Kayıtsız

133 19 12
                                    

Sıradan bir hayatım vardı. Yeknesak.

Bir gün bir diğer günün ikiz kardeşiydi. Çok fazla düşünmez, ani kararlar vererek gönlüme anlık meşgaleler çıkarır ve bununla eğlenirdim. Bu döngü içinde nefes aldığımı hissederek yaşar, üzerinde durmaz ve tasalanmazdım. Yalancı hevesler gözlerimi boyarken hakikate yakın olmadığımın farkındaydım ancak ne kadar kaale alıyordum? Ergendim, eğleniyordum, gençliğimi her genç gibi vurdumduymaz, şuh ve sığ bir gerçeklik içinde gidip gelerek yaşıyordum. Durum değişmişti.

Ona kadar bu böyleydi. Şimdi ise okul sırasına bacaklarımı uzatarak oturmuş, dersten hiçbir şey anlamayarak, bulunduğum yere eğreti bir ilişiklikle dinlemeye ve odaklanmaya çalışıyordum ancak aklımda dönen yalnızca Jimin'in anlattıkları, anımsadığım kesik görüntüler ve V'ydi.

Akşamdan kaldığım, hiçbir şey hatırlamayarak, carpe diem saçmalığıyla yaşayarak uyandığım çok gün olmuştu. Hiçbirini şimdiki gibi düşünmüyordum.

Bana kurallar koyması, gizemli davranışları, sözleri aklımı bu kadar kurcalamamalıydı.

Bana ona dokunmak için kurallar koymuştu, kurallarını yıkmıştım. Genel olarak kural tanımayan bir yapıya sahiptim, olayın şaşılası durumu bu kısım değildi. Sorun onun boktan kurallarındaydı.
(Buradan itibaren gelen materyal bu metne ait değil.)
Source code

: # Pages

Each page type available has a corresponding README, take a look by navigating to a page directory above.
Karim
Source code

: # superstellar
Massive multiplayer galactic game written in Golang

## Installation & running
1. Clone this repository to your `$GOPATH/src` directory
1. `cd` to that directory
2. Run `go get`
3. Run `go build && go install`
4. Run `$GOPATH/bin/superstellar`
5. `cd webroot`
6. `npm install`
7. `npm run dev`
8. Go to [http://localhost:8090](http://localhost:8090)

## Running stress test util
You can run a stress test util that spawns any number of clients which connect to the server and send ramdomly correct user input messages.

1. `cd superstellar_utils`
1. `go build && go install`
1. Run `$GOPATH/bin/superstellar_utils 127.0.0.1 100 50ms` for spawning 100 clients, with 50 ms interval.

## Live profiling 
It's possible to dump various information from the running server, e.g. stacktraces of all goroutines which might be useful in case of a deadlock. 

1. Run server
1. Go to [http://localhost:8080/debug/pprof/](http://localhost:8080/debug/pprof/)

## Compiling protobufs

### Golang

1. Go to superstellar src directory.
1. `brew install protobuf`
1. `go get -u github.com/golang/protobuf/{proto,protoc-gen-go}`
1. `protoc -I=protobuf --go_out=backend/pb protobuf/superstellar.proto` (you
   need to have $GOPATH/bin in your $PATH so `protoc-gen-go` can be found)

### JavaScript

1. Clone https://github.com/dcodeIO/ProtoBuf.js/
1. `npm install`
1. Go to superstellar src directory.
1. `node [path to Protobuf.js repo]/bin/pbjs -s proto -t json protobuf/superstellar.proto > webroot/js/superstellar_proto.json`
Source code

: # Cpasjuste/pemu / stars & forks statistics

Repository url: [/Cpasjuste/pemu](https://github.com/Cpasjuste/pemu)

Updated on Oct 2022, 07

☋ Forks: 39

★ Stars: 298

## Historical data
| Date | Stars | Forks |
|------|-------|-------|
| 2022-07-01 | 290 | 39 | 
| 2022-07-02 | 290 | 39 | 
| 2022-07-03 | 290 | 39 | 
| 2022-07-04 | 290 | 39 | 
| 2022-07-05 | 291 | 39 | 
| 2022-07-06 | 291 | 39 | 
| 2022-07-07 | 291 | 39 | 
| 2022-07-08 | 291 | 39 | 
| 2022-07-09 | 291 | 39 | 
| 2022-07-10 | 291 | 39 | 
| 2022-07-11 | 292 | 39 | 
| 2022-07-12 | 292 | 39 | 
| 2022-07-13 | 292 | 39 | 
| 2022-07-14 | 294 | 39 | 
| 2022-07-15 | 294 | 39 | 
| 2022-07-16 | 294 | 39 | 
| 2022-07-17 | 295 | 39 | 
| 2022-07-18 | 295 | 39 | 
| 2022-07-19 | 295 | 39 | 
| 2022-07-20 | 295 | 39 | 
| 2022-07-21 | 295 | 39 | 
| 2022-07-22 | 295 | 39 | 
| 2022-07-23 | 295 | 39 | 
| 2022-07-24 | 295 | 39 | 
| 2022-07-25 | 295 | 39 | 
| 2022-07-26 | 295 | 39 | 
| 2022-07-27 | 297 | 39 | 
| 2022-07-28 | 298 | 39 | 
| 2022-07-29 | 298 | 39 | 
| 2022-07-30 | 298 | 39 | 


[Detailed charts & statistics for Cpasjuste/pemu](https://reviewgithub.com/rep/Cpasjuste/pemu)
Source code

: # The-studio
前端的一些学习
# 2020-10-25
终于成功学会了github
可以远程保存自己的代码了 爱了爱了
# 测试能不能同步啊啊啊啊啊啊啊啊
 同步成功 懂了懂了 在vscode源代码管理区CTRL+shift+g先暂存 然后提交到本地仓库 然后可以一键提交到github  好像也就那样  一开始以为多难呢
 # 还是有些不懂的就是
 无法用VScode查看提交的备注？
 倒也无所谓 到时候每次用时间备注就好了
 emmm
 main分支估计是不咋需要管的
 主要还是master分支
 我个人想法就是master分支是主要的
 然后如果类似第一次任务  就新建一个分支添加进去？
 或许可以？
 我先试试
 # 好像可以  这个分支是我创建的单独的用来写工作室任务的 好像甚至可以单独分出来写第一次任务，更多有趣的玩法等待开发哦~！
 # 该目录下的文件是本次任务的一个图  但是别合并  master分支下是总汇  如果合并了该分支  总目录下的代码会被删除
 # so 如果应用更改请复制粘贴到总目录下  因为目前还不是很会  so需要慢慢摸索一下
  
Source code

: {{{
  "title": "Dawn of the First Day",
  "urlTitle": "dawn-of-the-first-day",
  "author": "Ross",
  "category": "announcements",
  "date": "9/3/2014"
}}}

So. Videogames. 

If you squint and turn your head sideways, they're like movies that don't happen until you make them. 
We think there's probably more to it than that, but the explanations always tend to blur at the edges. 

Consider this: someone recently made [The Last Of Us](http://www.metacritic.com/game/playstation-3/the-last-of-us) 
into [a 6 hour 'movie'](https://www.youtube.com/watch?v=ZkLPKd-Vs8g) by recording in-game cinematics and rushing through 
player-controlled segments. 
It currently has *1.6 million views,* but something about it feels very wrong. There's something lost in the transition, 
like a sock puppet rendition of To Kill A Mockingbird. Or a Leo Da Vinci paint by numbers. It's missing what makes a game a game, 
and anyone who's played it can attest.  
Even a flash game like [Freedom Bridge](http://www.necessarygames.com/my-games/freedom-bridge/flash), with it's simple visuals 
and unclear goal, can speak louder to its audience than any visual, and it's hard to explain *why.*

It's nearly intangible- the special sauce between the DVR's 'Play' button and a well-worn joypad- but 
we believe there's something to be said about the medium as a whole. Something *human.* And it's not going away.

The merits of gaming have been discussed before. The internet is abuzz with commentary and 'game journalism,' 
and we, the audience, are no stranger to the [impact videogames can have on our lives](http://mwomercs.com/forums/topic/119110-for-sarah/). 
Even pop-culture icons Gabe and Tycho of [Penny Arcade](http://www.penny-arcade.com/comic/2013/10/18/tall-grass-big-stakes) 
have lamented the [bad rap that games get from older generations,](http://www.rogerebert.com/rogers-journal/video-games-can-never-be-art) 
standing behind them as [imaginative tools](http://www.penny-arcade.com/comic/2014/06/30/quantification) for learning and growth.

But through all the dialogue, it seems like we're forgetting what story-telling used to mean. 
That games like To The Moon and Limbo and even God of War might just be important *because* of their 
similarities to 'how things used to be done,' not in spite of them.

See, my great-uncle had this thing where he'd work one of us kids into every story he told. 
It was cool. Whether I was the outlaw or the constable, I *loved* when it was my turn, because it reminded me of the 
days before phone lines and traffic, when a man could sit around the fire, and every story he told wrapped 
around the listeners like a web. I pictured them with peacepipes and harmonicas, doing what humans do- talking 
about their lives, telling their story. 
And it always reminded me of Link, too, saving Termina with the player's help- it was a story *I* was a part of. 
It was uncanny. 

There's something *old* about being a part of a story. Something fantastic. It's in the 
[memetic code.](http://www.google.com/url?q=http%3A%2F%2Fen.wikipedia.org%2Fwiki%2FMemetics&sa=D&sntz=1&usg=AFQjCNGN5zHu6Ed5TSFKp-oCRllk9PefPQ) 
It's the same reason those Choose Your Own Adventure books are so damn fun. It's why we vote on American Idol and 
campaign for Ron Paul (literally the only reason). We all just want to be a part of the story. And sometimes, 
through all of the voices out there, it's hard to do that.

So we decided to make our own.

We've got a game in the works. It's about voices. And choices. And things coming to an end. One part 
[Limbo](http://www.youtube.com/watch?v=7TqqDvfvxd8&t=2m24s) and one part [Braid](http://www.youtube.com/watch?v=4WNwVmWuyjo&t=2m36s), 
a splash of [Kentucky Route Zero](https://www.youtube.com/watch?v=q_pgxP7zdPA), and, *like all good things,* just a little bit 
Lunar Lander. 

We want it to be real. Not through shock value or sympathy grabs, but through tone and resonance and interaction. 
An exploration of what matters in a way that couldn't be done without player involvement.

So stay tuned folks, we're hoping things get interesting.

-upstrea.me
"Kural bir, benimle ilgili soru sormak yok."

"İki; evime benden habersiz gelmek, emrivaki davranmak, daha fazlasını istemek ve benden habersiz bir şeye kalkışmak yok."

"Ve son kural, benden duygusal bir karşılık beklemeyeceksin tavşan."

Ona hiç onunla ilgili bir şey sormamış, ima bile etmemiştim ancak bunu neden yapmak zorundaydım? Tanımlamak, anlatmak ve betimlemek babından zor bir karakterdi; fiziksel görünümünün ardında başka biri olduğunun farkındaydım. Ona en başından beri merakla yanaşmıştım ve tanımak istemiştim, inkar edemezdim fakat bunu ona beyan edecek tek bir hareketim bile olmamıştı. Öyleyse bu sikim neydi?

İkinci kuralı ve üçüncü de en az ilki kadar saçmaydı. Kendini ne sandığını anlamamakla beraber bu ukala ve kendini bilmez haline haddini bildirmek için yanıp tutuşuyordum.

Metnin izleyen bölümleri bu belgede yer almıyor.